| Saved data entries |
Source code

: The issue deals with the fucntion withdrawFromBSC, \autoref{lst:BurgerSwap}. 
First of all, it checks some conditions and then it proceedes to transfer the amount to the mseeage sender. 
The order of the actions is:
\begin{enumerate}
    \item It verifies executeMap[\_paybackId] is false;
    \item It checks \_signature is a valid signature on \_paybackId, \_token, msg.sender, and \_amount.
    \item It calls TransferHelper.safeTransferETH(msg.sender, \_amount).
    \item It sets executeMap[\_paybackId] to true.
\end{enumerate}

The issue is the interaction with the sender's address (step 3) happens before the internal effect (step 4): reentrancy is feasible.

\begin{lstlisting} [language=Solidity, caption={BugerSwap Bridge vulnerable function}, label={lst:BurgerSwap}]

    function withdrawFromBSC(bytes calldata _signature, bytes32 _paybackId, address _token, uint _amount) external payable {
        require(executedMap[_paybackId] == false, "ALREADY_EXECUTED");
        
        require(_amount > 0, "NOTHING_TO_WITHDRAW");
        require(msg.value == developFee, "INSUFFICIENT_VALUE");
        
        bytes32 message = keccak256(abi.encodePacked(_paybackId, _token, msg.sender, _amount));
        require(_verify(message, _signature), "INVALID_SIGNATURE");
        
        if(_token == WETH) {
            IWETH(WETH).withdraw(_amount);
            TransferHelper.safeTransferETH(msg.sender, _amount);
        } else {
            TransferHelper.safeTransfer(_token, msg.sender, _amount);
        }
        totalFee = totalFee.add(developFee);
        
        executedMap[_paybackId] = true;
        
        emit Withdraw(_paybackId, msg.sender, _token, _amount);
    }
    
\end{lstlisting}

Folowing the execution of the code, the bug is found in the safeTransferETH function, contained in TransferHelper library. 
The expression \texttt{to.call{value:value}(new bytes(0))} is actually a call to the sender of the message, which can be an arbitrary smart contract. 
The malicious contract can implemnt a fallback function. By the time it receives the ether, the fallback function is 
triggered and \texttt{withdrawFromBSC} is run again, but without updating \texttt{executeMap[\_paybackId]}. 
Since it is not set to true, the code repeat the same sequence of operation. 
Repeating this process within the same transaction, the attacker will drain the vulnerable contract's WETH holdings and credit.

==

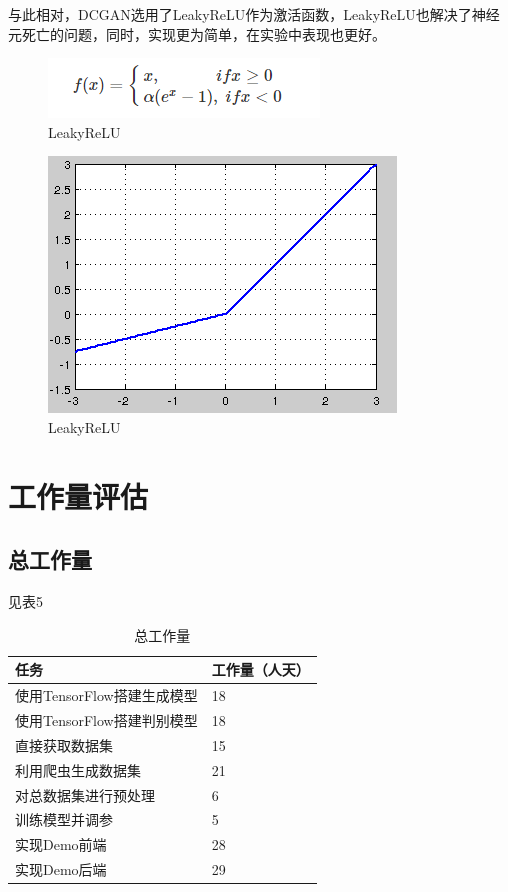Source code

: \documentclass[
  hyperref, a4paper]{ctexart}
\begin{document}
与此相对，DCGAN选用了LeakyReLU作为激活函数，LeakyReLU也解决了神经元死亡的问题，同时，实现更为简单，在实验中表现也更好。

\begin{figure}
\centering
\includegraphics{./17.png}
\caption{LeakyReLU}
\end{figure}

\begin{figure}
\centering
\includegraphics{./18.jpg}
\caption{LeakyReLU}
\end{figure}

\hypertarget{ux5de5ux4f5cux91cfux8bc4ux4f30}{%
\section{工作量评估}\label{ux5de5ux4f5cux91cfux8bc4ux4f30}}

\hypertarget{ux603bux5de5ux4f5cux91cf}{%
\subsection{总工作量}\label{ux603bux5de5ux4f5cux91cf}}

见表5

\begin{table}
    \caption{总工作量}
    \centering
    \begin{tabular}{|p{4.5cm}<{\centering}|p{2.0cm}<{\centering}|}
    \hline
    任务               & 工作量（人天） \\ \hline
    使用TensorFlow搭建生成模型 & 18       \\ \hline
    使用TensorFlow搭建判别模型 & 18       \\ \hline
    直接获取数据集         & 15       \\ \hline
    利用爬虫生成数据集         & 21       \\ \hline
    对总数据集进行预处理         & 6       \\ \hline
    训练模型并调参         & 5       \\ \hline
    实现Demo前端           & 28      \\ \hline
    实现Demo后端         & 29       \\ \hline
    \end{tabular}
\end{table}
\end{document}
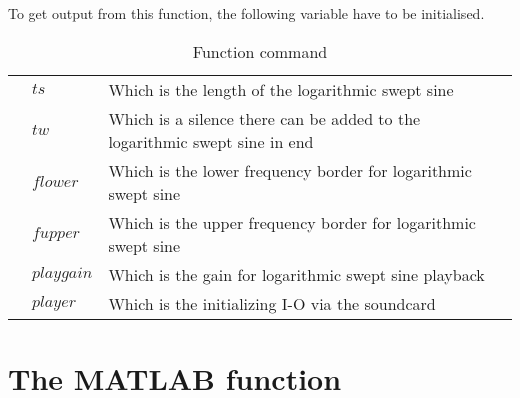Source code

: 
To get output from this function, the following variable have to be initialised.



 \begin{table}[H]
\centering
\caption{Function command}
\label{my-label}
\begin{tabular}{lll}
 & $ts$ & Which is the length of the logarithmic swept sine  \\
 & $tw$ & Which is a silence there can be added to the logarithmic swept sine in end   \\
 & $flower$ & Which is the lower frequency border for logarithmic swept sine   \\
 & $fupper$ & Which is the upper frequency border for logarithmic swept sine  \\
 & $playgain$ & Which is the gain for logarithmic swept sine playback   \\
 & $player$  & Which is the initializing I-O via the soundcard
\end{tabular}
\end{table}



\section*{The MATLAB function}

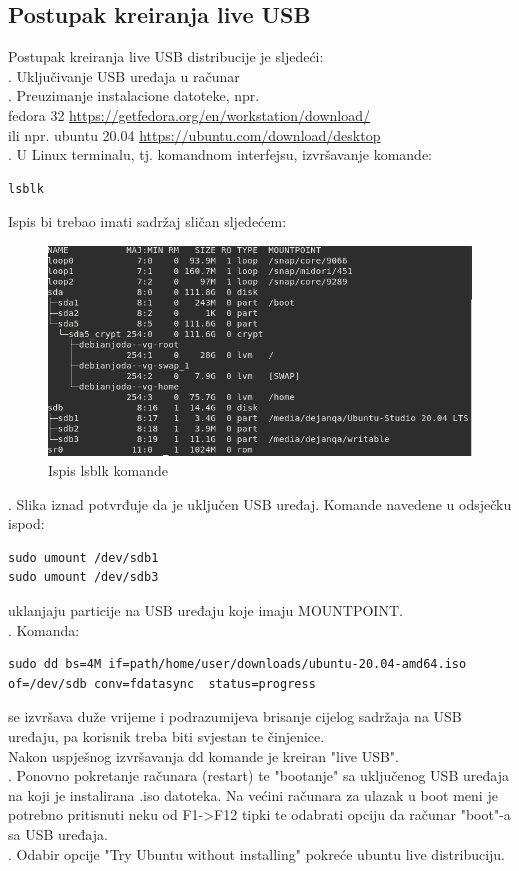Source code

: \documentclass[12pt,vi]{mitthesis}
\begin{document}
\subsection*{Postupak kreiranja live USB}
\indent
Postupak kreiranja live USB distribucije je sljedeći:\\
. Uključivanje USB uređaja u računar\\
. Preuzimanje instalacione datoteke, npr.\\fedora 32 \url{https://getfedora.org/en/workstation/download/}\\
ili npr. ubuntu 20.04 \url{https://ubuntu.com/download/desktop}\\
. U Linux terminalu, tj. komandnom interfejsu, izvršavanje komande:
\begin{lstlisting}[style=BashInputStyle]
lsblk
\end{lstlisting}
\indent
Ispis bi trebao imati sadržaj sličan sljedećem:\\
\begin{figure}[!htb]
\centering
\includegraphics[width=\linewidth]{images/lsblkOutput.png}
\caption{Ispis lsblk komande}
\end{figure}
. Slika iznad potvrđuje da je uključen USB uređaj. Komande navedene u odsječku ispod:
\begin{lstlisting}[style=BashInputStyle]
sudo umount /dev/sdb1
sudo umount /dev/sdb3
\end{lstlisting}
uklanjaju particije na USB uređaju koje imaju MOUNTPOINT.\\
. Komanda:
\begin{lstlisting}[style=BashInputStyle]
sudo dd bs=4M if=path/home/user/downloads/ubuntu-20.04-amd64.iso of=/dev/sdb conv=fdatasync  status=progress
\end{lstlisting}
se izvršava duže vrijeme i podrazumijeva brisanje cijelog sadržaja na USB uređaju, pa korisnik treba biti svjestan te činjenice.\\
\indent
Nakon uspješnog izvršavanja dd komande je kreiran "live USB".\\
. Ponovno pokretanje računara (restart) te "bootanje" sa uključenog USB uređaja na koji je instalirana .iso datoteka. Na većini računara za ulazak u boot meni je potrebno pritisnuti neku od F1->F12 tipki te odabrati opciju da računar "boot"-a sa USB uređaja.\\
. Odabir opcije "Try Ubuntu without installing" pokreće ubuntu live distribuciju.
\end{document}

| WHAT TO PRODUCE |
Return every line of the preceding records in which the word "true" appears.

| WRITTEN ANSWER |
    \item It sets executeMap[\_paybackId] to true.
        executedMap[_paybackId] = true;
Since it is not set to true, the code repeat the same sequence of operation. 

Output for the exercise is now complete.